Repeat every entry, word for word, leaving no line out.
=== Begin Enclosure ===
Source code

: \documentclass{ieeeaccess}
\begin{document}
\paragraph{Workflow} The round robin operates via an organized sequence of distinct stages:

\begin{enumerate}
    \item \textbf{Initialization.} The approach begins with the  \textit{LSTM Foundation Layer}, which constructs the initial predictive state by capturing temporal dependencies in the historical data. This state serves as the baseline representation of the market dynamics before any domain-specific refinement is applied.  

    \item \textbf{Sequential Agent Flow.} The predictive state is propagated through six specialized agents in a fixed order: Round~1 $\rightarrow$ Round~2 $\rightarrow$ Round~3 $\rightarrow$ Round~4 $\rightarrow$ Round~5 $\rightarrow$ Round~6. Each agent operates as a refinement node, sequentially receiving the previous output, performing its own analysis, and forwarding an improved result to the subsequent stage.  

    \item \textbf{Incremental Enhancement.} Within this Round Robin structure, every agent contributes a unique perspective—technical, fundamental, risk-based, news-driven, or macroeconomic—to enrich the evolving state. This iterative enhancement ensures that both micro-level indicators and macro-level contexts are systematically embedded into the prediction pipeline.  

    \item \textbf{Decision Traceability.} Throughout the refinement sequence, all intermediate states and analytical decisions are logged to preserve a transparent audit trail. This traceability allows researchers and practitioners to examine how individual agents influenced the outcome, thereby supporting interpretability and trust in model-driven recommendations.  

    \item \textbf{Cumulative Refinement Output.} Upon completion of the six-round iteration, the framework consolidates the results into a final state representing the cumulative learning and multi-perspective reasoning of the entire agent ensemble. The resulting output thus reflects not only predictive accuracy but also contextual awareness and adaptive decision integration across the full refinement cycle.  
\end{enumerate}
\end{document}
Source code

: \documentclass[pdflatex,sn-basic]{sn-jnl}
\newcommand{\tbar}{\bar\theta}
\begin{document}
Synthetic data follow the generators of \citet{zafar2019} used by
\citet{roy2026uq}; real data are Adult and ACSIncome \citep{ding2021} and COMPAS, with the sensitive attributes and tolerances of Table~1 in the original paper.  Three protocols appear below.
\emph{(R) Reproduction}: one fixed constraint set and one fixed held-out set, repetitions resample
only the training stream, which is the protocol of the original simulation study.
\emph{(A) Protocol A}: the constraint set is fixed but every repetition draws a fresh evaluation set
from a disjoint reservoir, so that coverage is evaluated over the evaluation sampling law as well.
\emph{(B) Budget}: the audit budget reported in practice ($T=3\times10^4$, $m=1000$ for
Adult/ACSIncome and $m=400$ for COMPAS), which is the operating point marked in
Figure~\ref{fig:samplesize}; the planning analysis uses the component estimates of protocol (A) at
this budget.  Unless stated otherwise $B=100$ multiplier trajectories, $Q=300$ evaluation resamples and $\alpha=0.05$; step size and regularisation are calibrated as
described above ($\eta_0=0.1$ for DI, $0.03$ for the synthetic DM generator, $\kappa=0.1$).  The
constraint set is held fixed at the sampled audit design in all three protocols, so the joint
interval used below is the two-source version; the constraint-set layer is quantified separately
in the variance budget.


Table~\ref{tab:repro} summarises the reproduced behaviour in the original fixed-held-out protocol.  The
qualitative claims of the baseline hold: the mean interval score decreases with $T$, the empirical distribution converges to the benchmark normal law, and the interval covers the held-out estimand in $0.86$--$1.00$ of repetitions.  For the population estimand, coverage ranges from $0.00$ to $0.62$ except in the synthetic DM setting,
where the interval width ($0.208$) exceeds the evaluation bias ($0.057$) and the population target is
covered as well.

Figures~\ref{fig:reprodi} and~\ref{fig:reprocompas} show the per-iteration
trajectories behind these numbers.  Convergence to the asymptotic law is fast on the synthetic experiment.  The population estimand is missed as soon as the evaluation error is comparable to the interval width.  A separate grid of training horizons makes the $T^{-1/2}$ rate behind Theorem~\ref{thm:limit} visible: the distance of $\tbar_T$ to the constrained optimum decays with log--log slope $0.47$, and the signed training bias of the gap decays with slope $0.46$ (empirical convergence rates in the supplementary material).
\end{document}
=== End Enclosure ===
◆ Answer:
Source code

: \documentclass{ieeeaccess}
\begin{document}
\paragraph{Workflow} The round robin operates via an organized sequence of distinct stages:

\begin{enumerate}
    \item \textbf{Initialization.} The approach begins with the  \textit{LSTM Foundation Layer}, which constructs the initial predictive state by capturing temporal dependencies in the historical data. This state serves as the baseline representation of the market dynamics before any domain-specific refinement is applied.  

    \item \textbf{Sequential Agent Flow.} The predictive state is propagated through six specialized agents in a fixed order: Round~1 $\rightarrow$ Round~2 $\rightarrow$ Round~3 $\rightarrow$ Round~4 $\rightarrow$ Round~5 $\rightarrow$ Round~6. Each agent operates as a refinement node, sequentially receiving the previous output, performing its own analysis, and forwarding an improved result to the subsequent stage.  

    \item \textbf{Incremental Enhancement.} Within this Round Robin structure, every agent contributes a unique perspective—technical, fundamental, risk-based, news-driven, or macroeconomic—to enrich the evolving state. This iterative enhancement ensures that both micro-level indicators and macro-level contexts are systematically embedded into the prediction pipeline.  

    \item \textbf{Decision Traceability.} Throughout the refinement sequence, all intermediate states and analytical decisions are logged to preserve a transparent audit trail. This traceability allows researchers and practitioners to examine how individual agents influenced the outcome, thereby supporting interpretability and trust in model-driven recommendations.  

    \item \textbf{Cumulative Refinement Output.} Upon completion of the six-round iteration, the framework consolidates the results into a final state representing the cumulative learning and multi-perspective reasoning of the entire agent ensemble. The resulting output thus reflects not only predictive accuracy but also contextual awareness and adaptive decision integration across the full refinement cycle.  
\end{enumerate}
\end{document}
Source code

: \documentclass[pdflatex,sn-basic]{sn-jnl}
\newcommand{\tbar}{\bar\theta}
\begin{document}
Synthetic data follow the generators of \citet{zafar2019} used by
\citet{roy2026uq}; real data are Adult and ACSIncome \citep{ding2021} and COMPAS, with the sensitive attributes and tolerances of Table~1 in the original paper.  Three protocols appear below.
\emph{(R) Reproduction}: one fixed constraint set and one fixed held-out set, repetitions resample
only the training stream, which is the protocol of the original simulation study.
\emph{(A) Protocol A}: the constraint set is fixed but every repetition draws a fresh evaluation set
from a disjoint reservoir, so that coverage is evaluated over the evaluation sampling law as well.
\emph{(B) Budget}: the audit budget reported in practice ($T=3\times10^4$, $m=1000$ for
Adult/ACSIncome and $m=400$ for COMPAS), which is the operating point marked in
Figure~\ref{fig:samplesize}; the planning analysis uses the component estimates of protocol (A) at
this budget.  Unless stated otherwise $B=100$ multiplier trajectories, $Q=300$ evaluation resamples and $\alpha=0.05$; step size and regularisation are calibrated as
described above ($\eta_0=0.1$ for DI, $0.03$ for the synthetic DM generator, $\kappa=0.1$).  The
constraint set is held fixed at the sampled audit design in all three protocols, so the joint
interval used below is the two-source version; the constraint-set layer is quantified separately
in the variance budget.


Table~\ref{tab:repro} summarises the reproduced behaviour in the original fixed-held-out protocol.  The
qualitative claims of the baseline hold: the mean interval score decreases with $T$, the empirical distribution converges to the benchmark normal law, and the interval covers the held-out estimand in $0.86$--$1.00$ of repetitions.  For the population estimand, coverage ranges from $0.00$ to $0.62$ except in the synthetic DM setting,
where the interval width ($0.208$) exceeds the evaluation bias ($0.057$) and the population target is
covered as well.

Figures~\ref{fig:reprodi} and~\ref{fig:reprocompas} show the per-iteration
trajectories behind these numbers.  Convergence to the asymptotic law is fast on the synthetic experiment.  The population estimand is missed as soon as the evaluation error is comparable to the interval width.  A separate grid of training horizons makes the $T^{-1/2}$ rate behind Theorem~\ref{thm:limit} visible: the distance of $\tbar_T$ to the constrained optimum decays with log--log slope $0.47$, and the signed training bias of the gap decays with slope $0.46$ (empirical convergence rates in the supplementary material).
\end{document}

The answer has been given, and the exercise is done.